Now what is the distance from the origin ($\mathbf{x}=(0,\,0,\,0)$) and $\mathbf{P}$? For this we need to use the Pythagorean theorem: the square of the diagonal is equal to the sum of the squares of the sides (e.g., $d^2=x^2+y^2+z^2$). In 2 dimensions, this is done by

$$a^2+b^2=c^2 \leftrightarrow x^2+y^2=r^2$$
But if we wanted to find the distance from some point that isn't the origin, we use
$$r^2=\left(x-x_0\right)^2+\left(y-y_0\right)^2$$
where $x,\,y$ are the positions of the point and $x_0,\,y_0$ the reference position. In the subsequent discussion, $x_0=y_0=0$.
In 3D, we can actually do the above 2D slice twice. Solve for $r$ in the $x$-$y$ plane and then solve for $d$ in the $r$-$z$ plane (using $x=a$, $y=b$, and $z=c$):
$$
r^2=a^2+b^2\to r=\sqrt{a^2+b^2}
$$
$$
d^2=r^2+c^2\to d^2=\left(\sqrt{a^2+b^2}\right)^2+c^2=a^2+b^2+c^2
$$
We could also have done this in the $y$-$z$ plane first:
$$
r^2=b^2+c^2\to r=\sqrt{b^2+c^2}
\\
d^2=r^2+a^2\to d^2=\left(\sqrt{b^2+c^2}\right)^2+a^2=a^2+b^2+c^2
$$
so clearly the ordering of it doesn't matter, we get $d=\sqrt{a^2+b^2+c^2}$ as the distance from the origin to the point $P$ when doing it both ways.

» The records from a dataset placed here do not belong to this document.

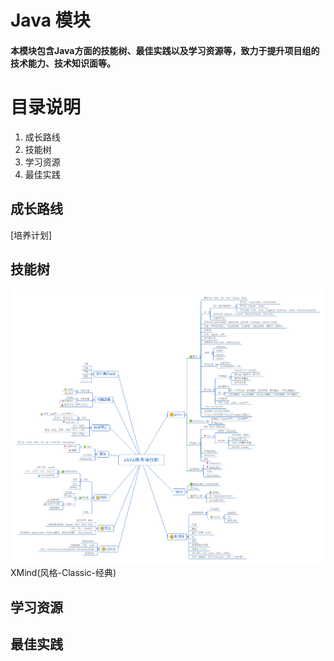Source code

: # Java 模块
#### 本模块包含Java方面的技能树、最佳实践以及学习资源等，致力于提升项目组的技术能力、技术知识面等。

# 目录说明
1. 成长路线
2. 技能树
3. 学习资源
4. 最佳实践

## 成长路线
[培养计划]

## 技能树
![server技能树](https://github.com/30days-tech/server/blob/master/java/%E6%8A%80%E8%83%BD%E6%A0%91/%E6%9C%8D%E5%8A%A1%E7%AB%AF%E6%8A%80%E8%83%BD%E6%A0%91.png)
XMind(风格-Classic-经典)

## 学习资源


## 最佳实践
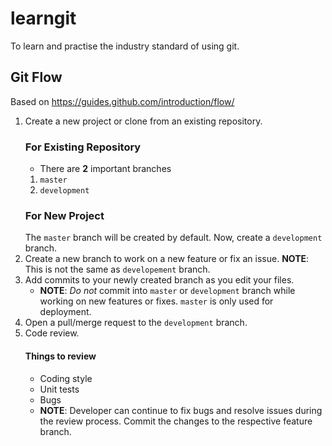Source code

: # learngit
To learn and practise the industry standard of using git.

## Git Flow
Based on https://guides.github.com/introduction/flow/
1. Create a new project or clone from an existing repository.
   ### For Existing Repository
      * There are **2** important branches
      1. `master`
      2. `development`
   ### For New Project
      The `master` branch will be created by default.  Now, create a `development` branch.
2. Create a new branch to work on a new feature or fix an issue.  **NOTE**: This is not the same as `developement` branch.
3. Add commits to your newly created branch as you edit your files.
    * **NOTE**: *Do not* commit into `master` or `development` branch while working on new features or fixes. `master` is only used for deployment.
4. Open a pull/merge request to the `development` branch.
5. Code review.
   #### Things to review
   * Coding style
   * Unit tests
   * Bugs
   * **NOTE**: Developer can continue to fix bugs and resolve issues during the review process. Commit the changes to the respective feature branch.

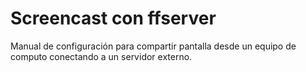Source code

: # Screencast con ffserver
Manual de configuración para compartir pantalla desde un equipo de computo conectando a un servidor externo.
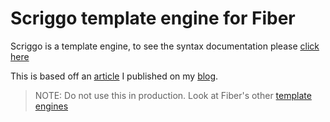 # Scriggo template engine for Fiber

Scriggo is a template engine, to see the syntax documentation please [click here](https://scriggo.com/templates)

This is based off an [article](https://code.zikani.me/using-scriggo-templates-with-the-go-fiber-web-framework) I published on my [blog](https://code.zikani.me).

> NOTE: Do not use this in production. Look at Fiber's other [template engines](https://docs.gofiber.io/guide/templates)

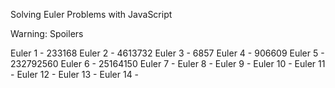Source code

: Solving Euler Problems with JavaScript

Warning: Spoilers

Euler 1  - 233168
Euler 2  - 4613732
Euler 3  - 6857
Euler 4  - 906609
Euler 5  - 232792560
Euler 6  - 25164150
Euler 7  -
Euler 8  -
Euler 9  -
Euler 10 -
Euler 11 -
Euler 12 -
Euler 13 -
Euler 14 -
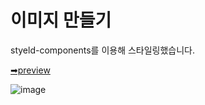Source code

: # 이미지 만들기
styeld-components를 이용해 스타일링했습니다.

[➡preview](https://hnaa0.github.io/make-square/)

![image](https://github.com/hnaa0/make-square/assets/76546543/38463758-cd6f-4a35-bd00-4c7b32fcf69e)

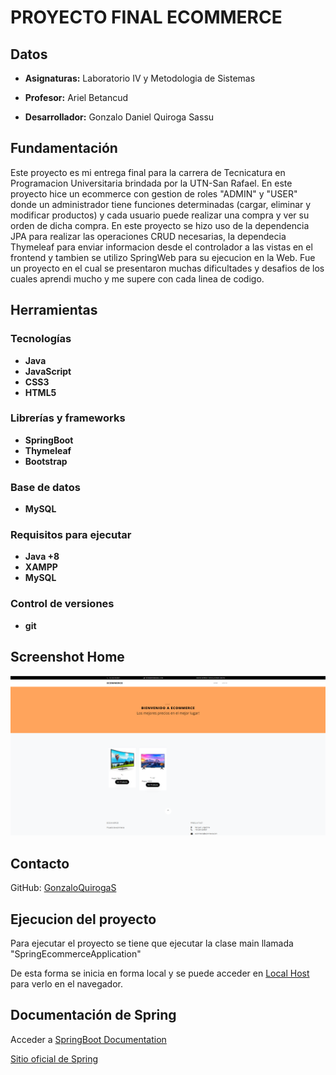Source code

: # PROYECTO FINAL ECOMMERCE

## Datos

- **Asignaturas:** Laboratorio IV y Metodologia de Sistemas 

- **Profesor:** Ariel Betancud

- **Desarrollador:** Gonzalo Daniel Quiroga Sassu

## Fundamentación

Este proyecto es mi entrega final para la carrera de Tecnicatura en Programacion Universitaria brindada por la UTN-San Rafael.
En este proyecto hice un ecommerce con gestion de roles "ADMIN" y "USER" donde un administrador tiene funciones determinadas (cargar, eliminar y modificar productos) y cada usuario
puede realizar una compra y ver su orden de dicha compra.
En este proyecto se hizo uso de la dependencia JPA para realizar las operaciones CRUD necesarias, la dependecia Thymeleaf para
enviar informacion desde el controlador a las vistas en el frontend y tambien se utilizo SpringWeb para su ejecucion en la Web.
Fue un proyecto en el cual se presentaron muchas dificultades y desafios de los cuales aprendi mucho y me supere con cada linea de codigo.

## Herramientas

### Tecnologías

- **Java**
- **JavaScript**
- **CSS3**
- **HTML5**

### Librerías y frameworks

- **SpringBoot**
- **Thymeleaf**
- **Bootstrap**

### Base de datos

- **MySQL**

### Requisitos para ejecutar

- **Java +8**
- **XAMPP**
- **MySQL**

### Control de versiones

- **git**

## Screenshot Home

![Home](/images/home.png)


## Contacto

GitHub: [GonzaloQuirogaS](https://github.com/GonzaloQuirogaS)

## Ejecucion del proyecto

Para ejecutar el proyecto se tiene que ejecutar la clase main llamada "SpringEcommerceApplication"

De esta forma se inicia en forma local y se puede acceder en [Local Host](http://localhost:8080) para verlo en el navegador.



## Documentación de Spring

Acceder a [SpringBoot Documentation](https://spring.io/projects/spring-boot)

[Sitio oficial de Spring](https://spring.io/)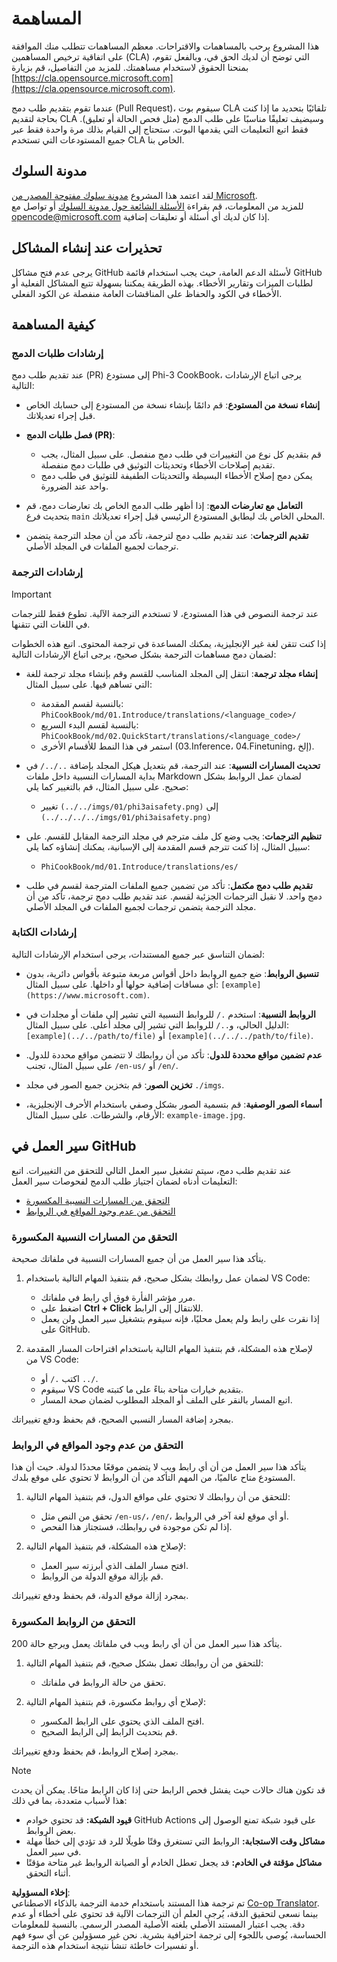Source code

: <!--
CO_OP_TRANSLATOR_METADATA:
{
  "original_hash": "212531c5722978740dcfb73e3995cbba",
  "translation_date": "2025-04-03T05:44:37+00:00",
  "source_file": "CONTRIBUTING.md",
  "language_code": "ar"
}
-->
# المساهمة

هذا المشروع يرحب بالمساهمات والاقتراحات. معظم المساهمات تتطلب منك الموافقة على اتفاقية ترخيص المساهمين (CLA) التي توضح أن لديك الحق في، وبالفعل تقوم، بمنحنا الحقوق لاستخدام مساهمتك. للمزيد من التفاصيل، قم بزيارة [https://cla.opensource.microsoft.com](https://cla.opensource.microsoft.com).

عندما تقوم بتقديم طلب دمج (Pull Request)، سيقوم بوت CLA تلقائيًا بتحديد ما إذا كنت بحاجة لتقديم CLA وسيضيف تعليقًا مناسبًا على طلب الدمج (مثل فحص الحالة أو تعليق). فقط اتبع التعليمات التي يقدمها البوت. ستحتاج إلى القيام بذلك مرة واحدة فقط عبر جميع المستودعات التي تستخدم CLA الخاص بنا.

## مدونة السلوك

لقد اعتمد هذا المشروع [مدونة سلوك مفتوحة المصدر من Microsoft](https://opensource.microsoft.com/codeofconduct/).  
للمزيد من المعلومات، قم بقراءة [الأسئلة الشائعة حول مدونة السلوك](https://opensource.microsoft.com/codeofconduct/faq/) أو تواصل مع [opencode@microsoft.com](mailto:opencode@microsoft.com) إذا كان لديك أي أسئلة أو تعليقات إضافية.

## تحذيرات عند إنشاء المشاكل

يرجى عدم فتح مشاكل GitHub لأسئلة الدعم العامة، حيث يجب استخدام قائمة GitHub لطلبات الميزات وتقارير الأخطاء. بهذه الطريقة يمكننا بسهولة تتبع المشاكل الفعلية أو الأخطاء في الكود والحفاظ على المناقشات العامة منفصلة عن الكود الفعلي.

## كيفية المساهمة

### إرشادات طلبات الدمج

عند تقديم طلب دمج (PR) إلى مستودع Phi-3 CookBook، يرجى اتباع الإرشادات التالية:

- **إنشاء نسخة من المستودع**: قم دائمًا بإنشاء نسخة من المستودع إلى حسابك الخاص قبل إجراء تعديلاتك.

- **فصل طلبات الدمج (PR)**:
  - قم بتقديم كل نوع من التغييرات في طلب دمج منفصل. على سبيل المثال، يجب تقديم إصلاحات الأخطاء وتحديثات التوثيق في طلبات دمج منفصلة.
  - يمكن دمج إصلاح الأخطاء البسيطة والتحديثات الطفيفة للتوثيق في طلب دمج واحد عند الضرورة.

- **التعامل مع تعارضات الدمج**: إذا أظهر طلب الدمج الخاص بك تعارضات دمج، قم بتحديث فرع `main` المحلي الخاص بك ليطابق المستودع الرئيسي قبل إجراء تعديلاتك.

- **تقديم الترجمات**: عند تقديم طلب دمج لترجمة، تأكد من أن مجلد الترجمة يتضمن ترجمات لجميع الملفات في المجلد الأصلي.

### إرشادات الترجمة

> [!IMPORTANT]
>
> عند ترجمة النصوص في هذا المستودع، لا تستخدم الترجمة الآلية. تطوع فقط للترجمات في اللغات التي تتقنها.

إذا كنت تتقن لغة غير الإنجليزية، يمكنك المساعدة في ترجمة المحتوى. اتبع هذه الخطوات لضمان دمج مساهمات الترجمة بشكل صحيح، يرجى اتباع الإرشادات التالية:

- **إنشاء مجلد ترجمة**: انتقل إلى المجلد المناسب للقسم وقم بإنشاء مجلد ترجمة للغة التي تساهم فيها. على سبيل المثال:
  - بالنسبة لقسم المقدمة: `PhiCookBook/md/01.Introduce/translations/<language_code>/`
  - بالنسبة لقسم البدء السريع: `PhiCookBook/md/02.QuickStart/translations/<language_code>/`
  - استمر في هذا النمط للأقسام الأخرى (03.Inference، 04.Finetuning، إلخ).

- **تحديث المسارات النسبية**: عند الترجمة، قم بتعديل هيكل المجلد بإضافة `../../` في بداية المسارات النسبية داخل ملفات Markdown لضمان عمل الروابط بشكل صحيح. على سبيل المثال، قم بالتغيير كما يلي:
  - تغيير `(../../imgs/01/phi3aisafety.png)` إلى `(../../../../imgs/01/phi3aisafety.png)`

- **تنظيم الترجمات**: يجب وضع كل ملف مترجم في مجلد الترجمة المقابل للقسم. على سبيل المثال، إذا كنت تترجم قسم المقدمة إلى الإسبانية، يمكنك إنشاؤه كما يلي:
  - `PhiCookBook/md/01.Introduce/translations/es/`

- **تقديم طلب دمج مكتمل**: تأكد من تضمين جميع الملفات المترجمة لقسم في طلب دمج واحد. لا نقبل الترجمات الجزئية لقسم. عند تقديم طلب دمج ترجمة، تأكد من أن مجلد الترجمة يتضمن ترجمات لجميع الملفات في المجلد الأصلي.

### إرشادات الكتابة

لضمان التناسق عبر جميع المستندات، يرجى استخدام الإرشادات التالية:

- **تنسيق الروابط**: ضع جميع الروابط داخل أقواس مربعة متبوعة بأقواس دائرية، بدون أي مسافات إضافية حولها أو داخلها. على سبيل المثال: `[example](https://www.microsoft.com)`.

- **الروابط النسبية**: استخدم `./` للروابط النسبية التي تشير إلى ملفات أو مجلدات في الدليل الحالي، و`../` للروابط التي تشير إلى مجلد أعلى. على سبيل المثال: `[example](../../path/to/file)` أو `[example](../../../path/to/file)`.

- **عدم تضمين مواقع محددة للدول**: تأكد من أن روابطك لا تتضمن مواقع محددة للدول. على سبيل المثال، تجنب `/en-us/` أو `/en/`.

- **تخزين الصور**: قم بتخزين جميع الصور في مجلد `./imgs`.

- **أسماء الصور الوصفية**: قم بتسمية الصور بشكل وصفي باستخدام الأحرف الإنجليزية، الأرقام، والشرطات. على سبيل المثال: `example-image.jpg`.

## سير العمل في GitHub

عند تقديم طلب دمج، سيتم تشغيل سير العمل التالي للتحقق من التغييرات. اتبع التعليمات أدناه لضمان اجتياز طلب الدمج لفحوصات سير العمل:

- [التحقق من المسارات النسبية المكسورة](../..)
- [التحقق من عدم وجود المواقع في الروابط](../..)

### التحقق من المسارات النسبية المكسورة

يتأكد هذا سير العمل من أن جميع المسارات النسبية في ملفاتك صحيحة.

1. لضمان عمل روابطك بشكل صحيح، قم بتنفيذ المهام التالية باستخدام VS Code:
    - مرر مؤشر الفأرة فوق أي رابط في ملفاتك.
    - اضغط على **Ctrl + Click** للانتقال إلى الرابط.
    - إذا نقرت على رابط ولم يعمل محليًا، فإنه سيقوم بتشغيل سير العمل ولن يعمل على GitHub.

1. لإصلاح هذه المشكلة، قم بتنفيذ المهام التالية باستخدام اقتراحات المسار المقدمة من VS Code:
    - اكتب `./` أو `../`.
    - سيقوم VS Code بتقديم خيارات متاحة بناءً على ما كتبته.
    - اتبع المسار بالنقر على الملف أو المجلد المطلوب لضمان صحة المسار.

بمجرد إضافة المسار النسبي الصحيح، قم بحفظ ودفع تغييراتك.

### التحقق من عدم وجود المواقع في الروابط

يتأكد هذا سير العمل من أن أي رابط ويب لا يتضمن موقعًا محددًا لدولة. حيث أن هذا المستودع متاح عالميًا، من المهم التأكد من أن الروابط لا تحتوي على موقع بلدك.

1. للتحقق من أن روابطك لا تحتوي على مواقع الدول، قم بتنفيذ المهام التالية:

    - تحقق من النص مثل `/en-us/`، `/en/`، أو أي موقع لغة آخر في الروابط.
    - إذا لم تكن موجودة في روابطك، فستجتاز هذا الفحص.

1. لإصلاح هذه المشكلة، قم بتنفيذ المهام التالية:
    - افتح مسار الملف الذي أبرزته سير العمل.
    - قم بإزالة موقع الدولة من الروابط.

بمجرد إزالة موقع الدولة، قم بحفظ ودفع تغييراتك.

### التحقق من الروابط المكسورة

يتأكد هذا سير العمل من أن أي رابط ويب في ملفاتك يعمل ويرجع حالة 200.

1. للتحقق من أن روابطك تعمل بشكل صحيح، قم بتنفيذ المهام التالية:
    - تحقق من حالة الروابط في ملفاتك.

2. لإصلاح أي روابط مكسورة، قم بتنفيذ المهام التالية:
    - افتح الملف الذي يحتوي على الرابط المكسور.
    - قم بتحديث الرابط إلى الرابط الصحيح.

بمجرد إصلاح الروابط، قم بحفظ ودفع تغييراتك.

> [!NOTE]
>
> قد تكون هناك حالات حيث يفشل فحص الرابط حتى إذا كان الرابط متاحًا. يمكن أن يحدث هذا لأسباب متعددة، بما في ذلك:
>
> - **قيود الشبكة:** قد تحتوي خوادم GitHub Actions على قيود شبكة تمنع الوصول إلى بعض الروابط.
> - **مشاكل وقت الاستجابة:** الروابط التي تستغرق وقتًا طويلًا للرد قد تؤدي إلى خطأ مهلة في سير العمل.
> - **مشاكل مؤقتة في الخادم:** قد يجعل تعطل الخادم أو الصيانة الروابط غير متاحة مؤقتًا أثناء التحقق.

**إخلاء المسؤولية**:  
تم ترجمة هذا المستند باستخدام خدمة الترجمة بالذكاء الاصطناعي [Co-op Translator](https://github.com/Azure/co-op-translator). بينما نسعى لتحقيق الدقة، يُرجى العلم أن الترجمات الآلية قد تحتوي على أخطاء أو عدم دقة. يجب اعتبار المستند الأصلي بلغته الأصلية المصدر الرسمي. بالنسبة للمعلومات الحساسة، يُوصى باللجوء إلى ترجمة احترافية بشرية. نحن غير مسؤولين عن أي سوء فهم أو تفسيرات خاطئة تنشأ نتيجة استخدام هذه الترجمة.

Next, what happens if we let $y=b\to y=-b$? Since we take the square of $y$, we get $y^2=\left(-b\right)^2=+b^2$ which doesn't change anything, our distance is still $d=\sqrt{a^2+b^2+c^2}$. The same thing happens if we swap the other values for their negatives. That means that there are at least 8 points $P$ that have identical distances from the origin.
Let's try using some values, just to get an idea here. Suppose we let $\mathbf{P}=\left(1,2,2\right)$. The distance $d$ is then
$$d=\sqrt{1^2+2^2+2^2}=\sqrt{1+4+4}=\sqrt{9}=3$$
If we consider a sphere with constant radius (i.e., $d$ does not change), then if we change $x=1\to x=0$ we must have that 
$$\sqrt{y^2+z^2}=3$$
 Obviously $y=z=3=d$ is not a solution because 
$$\sqrt{3^2+3^2}=\sqrt{9+9}=\sqrt{18}>4>d$$
Equally as well, $x=y=z=3=d$ is not a valid solution because
$$\sqrt{3^2+3^2+3^2}=\sqrt{9+9+9}=\sqrt{27}>5>d$$
So clearly $x,\,y,\,z$ are not also the radius. Individually, the values could be the radius, but that would require the other two values being zero:
$$\sqrt{3^2+0^2+0^2}=\sqrt{9+0+0}=\sqrt{9}=3=d$$
A: The radius is the distance from the origin to any point on the sphere at time ct. If you measure this distance along the $x$ axis then the radius vector is $(ct, 0, 0)$. Likewise, measured along the $y$ axis the radius vector would be $(0, ct, 0)$ and along the $z$ axis it would be $(0, 0, ct)$. However if you measure to some point that doesn't lie on any of the three axes the radius vector would be $(x, y, z)$ where the three numbers $x$, $y$ and $z$ are related by:
$$x^2 + y^2 + z^2 = (ct)^2 $$